When I've talked about the gradient, I've left open a mystery. We have the way of computing it, and the way that you think about computing it is you just take this vector, and you just throw the partial derivatives in there: partial with respect to x and the partial with respect to y. If it was a higher dimensional input, then the output would have as many variables as you need. If it was f of x, y, z, you'd have partial x, partial y, partial z.

This is the way to compute it. But then I gave you a graphical intuition. I said that it points in the direction of steepest ascent, and maybe the way you think about that is you have your input space, which in this case is the xy plane, and you think of it as somehow mapping over to the number line, to your output space.

If you have a given point somewhere, the question is, of all the possible directions that you can move away from this point, which one of them, you know, will land somewhere on the function? As you move in the various directions, maybe one of them nudges your output a little bit, one of them nudges a lot, one of it slides it negative, you know, one of them slides it negative a lot. Which one of these directions results in the greatest increase to your function?

This was the loose intuition. If you want to think in terms of graphs, we could look over at the graph of f of x's, and this is the gradient field. All of these vectors in the xy plane are the gradients, and as you kind of look from below, you can maybe see why each one of these points in the direction you should move to walk uphill on that graph as fast as you can. You know, if you're a mountain climber and you want to get to the top as quickly as possible, these tell you the direction that you should move to go as quickly.

This is why you call it the direction of steepest ascent. So, back over here, I don't see the connection immediately, or at least when I was first learning about it, it wasn't clear why this combination of partial derivatives has anything to do with choosing the best direction. Now that we've learned about the directional derivative, I can give you a little bit of an intuition.

So let's say instead of thinking about, you know, all the possible directions and all of the possible changes to the output that they have, um, you know, let's say you've got your point where you're evaluating things, and then you just have a single vector. Let's actually make it a unit vector. Let's make it the case that this guy has a length of one, so I'll go over here and I'll just think of that guy as being v and say that v has a length of one.

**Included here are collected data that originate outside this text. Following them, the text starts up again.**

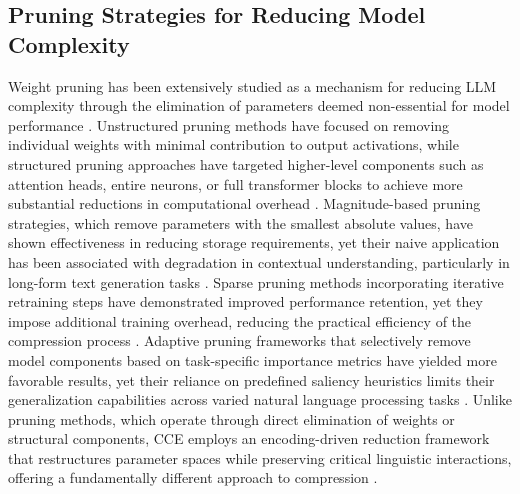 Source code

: \documentclass{article}
\begin{document}
\subsection{Pruning Strategies for Reducing Model Complexity}
Weight pruning has been extensively studied as a mechanism for reducing LLM complexity through the elimination of parameters deemed non-essential for model performance \cite{ huso2023binary}. Unstructured pruning methods have focused on removing individual weights with minimal contribution to output activations, while structured pruning approaches have targeted higher-level components such as attention heads, entire neurons, or full transformer blocks to achieve more substantial reductions in computational overhead \cite{ stefanov2024contextual}. Magnitude-based pruning strategies, which remove parameters with the smallest absolute values, have shown effectiveness in reducing storage requirements, yet their naive application has been associated with degradation in contextual understanding, particularly in long-form text generation tasks \cite{vima2024enhancing}. Sparse pruning methods incorporating iterative retraining steps have demonstrated improved performance retention, yet they impose additional training overhead, reducing the practical efficiency of the compression process \cite{navjord2023beyond}. Adaptive pruning frameworks that selectively remove model components based on task-specific importance metrics have yielded more favorable results, yet their reliance on predefined saliency heuristics limits their generalization capabilities across varied natural language processing tasks \cite{santos2024adaptive}. Unlike pruning methods, which operate through direct elimination of weights or structural components, CCE employs an encoding-driven reduction framework that restructures parameter spaces while preserving critical linguistic interactions, offering a fundamentally different approach to compression \cite{chester2024contextual}.
\end{document}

So this is our vector. We know now, having learned about the directional derivative, that you can tell the rate at which the function changes as you move in this direction by taking the directional derivative of your function. Let's say this point, I don't know what's a good name for this point, uh, just like ab. Ab is this point. When you evaluate this at ab, the way that you do that is just dotting the gradient of f.

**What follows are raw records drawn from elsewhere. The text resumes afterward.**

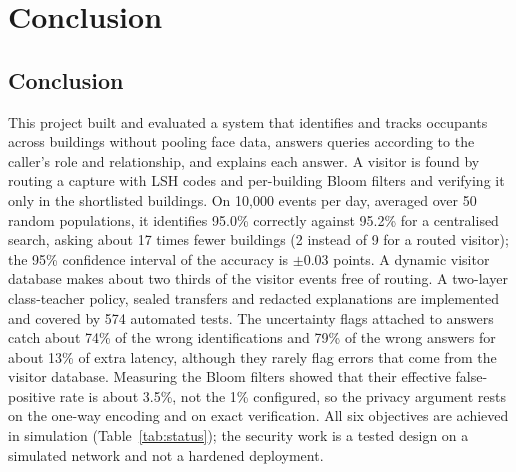 \documentclass[12pt,a4paper,oneside]{report}
\begin{document}
\clearpage
\chapter{Conclusion}
\section{Conclusion}
This project built and evaluated a system that identifies and tracks occupants across buildings without pooling face data, answers queries according to the caller's role and relationship, and explains each answer. A visitor is found by routing a capture with LSH codes and per-building Bloom filters and verifying it only in the shortlisted buildings. On 10,000 events per day, averaged over 50 random populations, it identifies 95.0\% correctly against 95.2\% for a centralised search, asking about 17 times fewer buildings (2 instead of 9 for a routed visitor); the 95\% confidence interval of the accuracy is $\pm0.03$ points. A dynamic visitor database makes about two thirds of the visitor events free of routing. A two-layer class-teacher policy, sealed transfers and redacted explanations are implemented and covered by 574 automated tests. The uncertainty flags attached to answers catch about 74\% of the wrong identifications and 79\% of the wrong answers for about 13\% of extra latency, although they rarely flag errors that come from the visitor database. Measuring the Bloom filters showed that their effective false-positive rate is about 3.5\%, not the 1\% configured, so the privacy argument rests on the one-way encoding and on exact verification. All six objectives are achieved in simulation (Table~\ref{tab:status}); the security work is a tested design on a simulated network and not a hardened deployment.
\end{document}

I should say dotting it evaluated at that point because the gradient is a vector-valued function, and we just want a specific vector here. So, evaluating that at your point ab together with whatever the vector is, whatever that value is, and in this case, we're thinking of v as a unit vector.

Um, so this is how you tell the rate of change. When I originally introduced the directional derivative, I gave kind of an indication why, you know, if you imagine dotting this together with, I know, let’s say it was a vector that's like 1, 2, really you're thinking this vector represents one step in the x direction, two steps in the y direction. So, the amount that it changes things should be one times the change caused by a pure step in the x direction plus two times a change caused by a pure step in the y direction.

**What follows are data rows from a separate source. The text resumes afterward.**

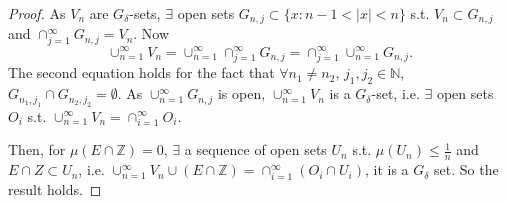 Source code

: \documentclass{article}
\newcommand{\cp}[2]{\cup_{#1=1}^{#2}}
\begin{document}
\begin{proof}
    As $V_{n}$ are $G_{\delta}$-sets, 
    $\exists$ open sets $G_{n,j}\subset\{x:n-1<|x|<n\}$ s.t. 
    $V_{n}\subset G_{n,j}$ and 
    $\cap_{j=1}^{\infty}G_{n,j}=V_{n}$. 
    Now 
    \begin{displaymath}
        \cp{n}{\infty}V_{n}=\cp{n}{\infty}\cap_{j=1}^{\infty}G_{n,j}
        =\cap_{j=1}^{\infty}\cp{n}{\infty}G_{n,j}.
    \end{displaymath}
    The second equation holds for the fact that $\forall n_{1}\neq n_{2}$, 
    $j_{1},j_{2}\in\mathbb{N}$, 
    $G_{n_{1},j_{1}}\cap G_{n_2,j_2}=\emptyset$.
    As $\cp{n}{\infty}G_{n,j}$ is open, $\cp{n}{\infty}V_{n}$ is a 
    $G_{\delta}$-set,
    i.e. $\exists$ open sets $O_{i}$ 
    s.t. $\cp{n}{\infty}V_{n}=\cap_{i=1}^{\infty}O_{i}$.

    Then, for $\mu(E\cap \mathbb{Z})=0$, 
    $\exists$ a sequence of open sets $U_{n}$ s.t. 
    $\mu(U_{n})\le\frac{1}{n}$ and $E\cap Z\subset U_{n}$, i.e. 
    $\cp{n}{\infty}V_{n}\cup(E\cap \mathbb{Z})
    =\cap_{i=1}^{\infty}(O_{i}\cap U_{i})$, it is a $G_{\delta}$ 
    set. 
    So the result holds.
\end{proof}
\end{document}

So that was kind of the loose intuition. You can see the directional derivative video if you want a little bit more discussion on that. Um, and this is the formula that you have. But this starts to give us the key for how we could choose the direction of steepest descent because now what we're really asking when we say which one of these changes things the most, you know, maybe when you move, move in that direction, it changes f, you know, a little bit negatively, and we want to know, you know, maybe does another vector w, is the change caused by that going to be positive? Is it going to be as big as possible?

What we're doing is we're saying find the maximum for all unit vectors. So, for all vectors v that satisfy the property that their length is one, find the maximum of the dot product between f evaluated at that point, right, at whatever point we care about, and v. Find that maximum.

Well, let’s just think about what the dot product represents. So, let's say we go over here and let's say, you know, let's say we evaluate the gradient vector, and it turns out that the gradient points in this direction, and maybe it's, you know, it doesn't have to be a unit vector. It might be something very long like that.

So if you imagine some vector v, you know, some unit vector v, let’s say it was taking off in this direction, the way that you interpret this dot product, the dot product between the gradient f and this new vector v is you would project that vector directly, kind of a perpendicular projection onto your gradient vector, and you'd say what's that length? You know, what's that length right there?

And just as an example, it would be something a little bit less than one, right? Because this is a unit vector. So as an example, let’s say that was like 0.7, and then you'd multiply that by the length of the gradient itself of that vector against which you're dotting. And maybe, and maybe that guy, maybe the length of the entire gradient vector, just again as an example, maybe that's two.

It doesn't have to be; it could be anything. Um, but the way that you interpret this whole dot product then is to take the product of those two. You would take 0.7, the length of your projection, times the length of the original vector, and the question is when is this maximized? What unit vector maximizes this?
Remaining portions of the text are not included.